Abstract

Background In 2012 we reported that 30% of heterosexual women attending our service had a positive gonorrhoea (GC) NAAT on pharyngeal sampling, without infection elsewhere. A PPV of 87% has been reported for our pharyngeal samples, but confirmatory GC NAATs remain routinely not available locally. Due to concerns about false positives, we subsequently restricted pharyngeal testing to women at higher risk of infection at this site only and reviewed the findings. Methods All positive GC NAATs in women attending our service from October 2013 to March 2014 were reviewed. Findings were compared to the data from January to July 2012. All NAATs were performed on Roche Cobas 4800. Results There were 36 women in the 2014 sample, compared to 40 in the 2012 sample. Of these, 19 (53%) had a positive GC NAAT on a pharyngeal sample, compared to 17 (43%) in the 2012 sample (p = 0.38). 13 (36%) of women with a positive GC NAAT had the infection detected on pharyngeal swab only in the 2014 sample, compared to 12 (30%) in the 2012 sample (p = 0.56).
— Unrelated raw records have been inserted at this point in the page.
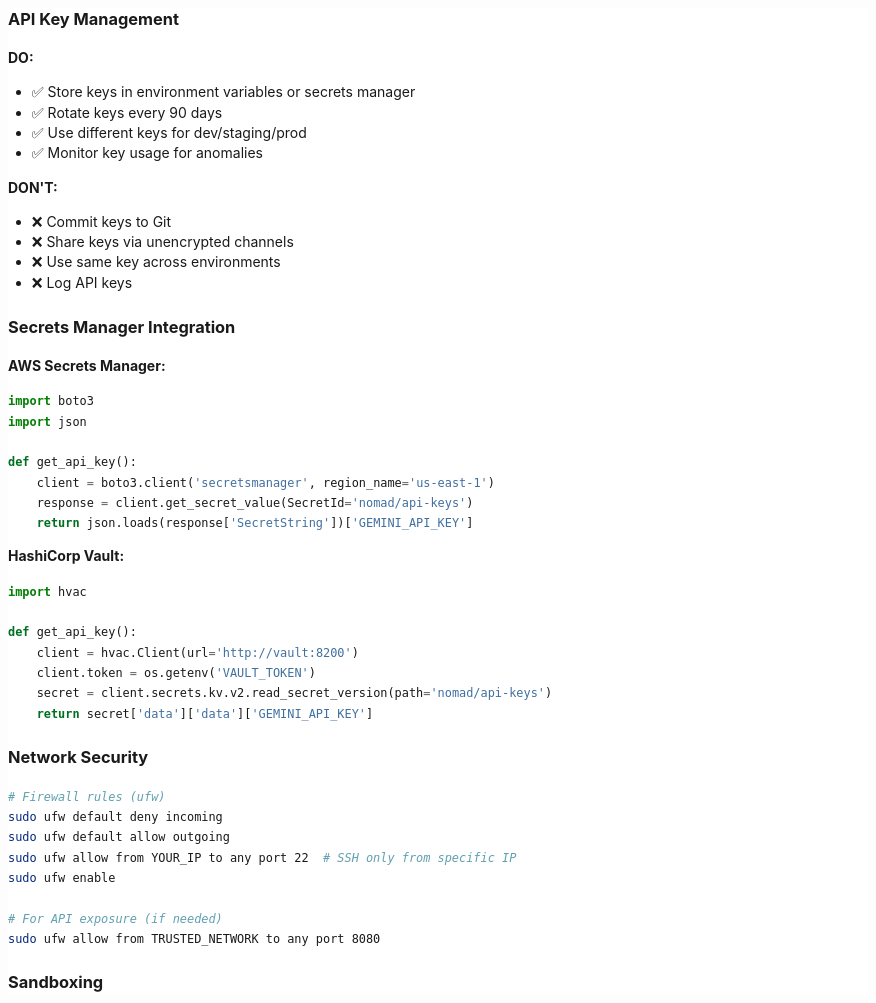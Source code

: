 ### API Key Management

**DO:**
- ✅ Store keys in environment variables or secrets manager
- ✅ Rotate keys every 90 days
- ✅ Use different keys for dev/staging/prod
- ✅ Monitor key usage for anomalies

**DON'T:**
- ❌ Commit keys to Git
- ❌ Share keys via unencrypted channels
- ❌ Use same key across environments
- ❌ Log API keys

### Secrets Manager Integration

**AWS Secrets Manager:**

```python
import boto3
import json

def get_api_key():
    client = boto3.client('secretsmanager', region_name='us-east-1')
    response = client.get_secret_value(SecretId='nomad/api-keys')
    return json.loads(response['SecretString'])['GEMINI_API_KEY']
```

**HashiCorp Vault:**

```python
import hvac

def get_api_key():
    client = hvac.Client(url='http://vault:8200')
    client.token = os.getenv('VAULT_TOKEN')
    secret = client.secrets.kv.v2.read_secret_version(path='nomad/api-keys')
    return secret['data']['data']['GEMINI_API_KEY']
```

### Network Security

```bash
# Firewall rules (ufw)
sudo ufw default deny incoming
sudo ufw default allow outgoing
sudo ufw allow from YOUR_IP to any port 22  # SSH only from specific IP
sudo ufw enable

# For API exposure (if needed)
sudo ufw allow from TRUSTED_NETWORK to any port 8080
```

### Sandboxing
Discussion By restricting testing to women at higher risk of pharyngeal only infection, we found 36% women had an isolated positive pharyngeal GC NAAT, and would not have been diagnosed if pharyngeal sampling was not taken. Further work is needed assessing the performance of the Roche Cobas 4800 in this population in order to evaluate the proportion of false positive diagnoses versus the extent of this potential reservoir of infection.